WHAT THE TASK REQUIRES >> The line with "Cela correspond à" marks where to begin. Please copy it and each line after it to the end of the records below, exactly.

☆ ☆ ☆ ☆

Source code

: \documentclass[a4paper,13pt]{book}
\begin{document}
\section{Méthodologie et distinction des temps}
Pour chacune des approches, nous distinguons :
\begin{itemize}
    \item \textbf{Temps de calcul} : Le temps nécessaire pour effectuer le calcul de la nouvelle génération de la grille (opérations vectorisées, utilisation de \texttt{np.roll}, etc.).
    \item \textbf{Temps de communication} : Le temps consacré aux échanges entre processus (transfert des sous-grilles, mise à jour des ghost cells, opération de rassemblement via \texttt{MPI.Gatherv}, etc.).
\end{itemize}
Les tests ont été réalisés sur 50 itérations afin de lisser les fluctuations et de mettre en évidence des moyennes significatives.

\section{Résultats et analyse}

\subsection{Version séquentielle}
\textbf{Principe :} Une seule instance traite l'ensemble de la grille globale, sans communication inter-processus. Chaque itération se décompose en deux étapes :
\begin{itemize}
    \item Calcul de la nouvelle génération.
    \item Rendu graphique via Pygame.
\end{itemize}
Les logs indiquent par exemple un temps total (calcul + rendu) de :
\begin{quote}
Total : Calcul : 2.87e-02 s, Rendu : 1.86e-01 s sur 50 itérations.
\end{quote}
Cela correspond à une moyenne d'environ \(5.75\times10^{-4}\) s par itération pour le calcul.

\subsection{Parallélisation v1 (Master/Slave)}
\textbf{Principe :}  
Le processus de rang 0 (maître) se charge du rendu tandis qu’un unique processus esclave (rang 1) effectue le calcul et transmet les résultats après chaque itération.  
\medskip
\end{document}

☆ ☆ ☆ ☆

ANSWER SECTION >>
Cela correspond à une moyenne d'environ \(5.75\times10^{-4}\) s par itération pour le calcul.

\subsection{Parallélisation v1 (Master/Slave)}
\textbf{Principe :}  
Le processus de rang 0 (maître) se charge du rendu tandis qu’un unique processus esclave (rang 1) effectue le calcul et transmet les résultats après chaque itération.  
\medskip
\end{document}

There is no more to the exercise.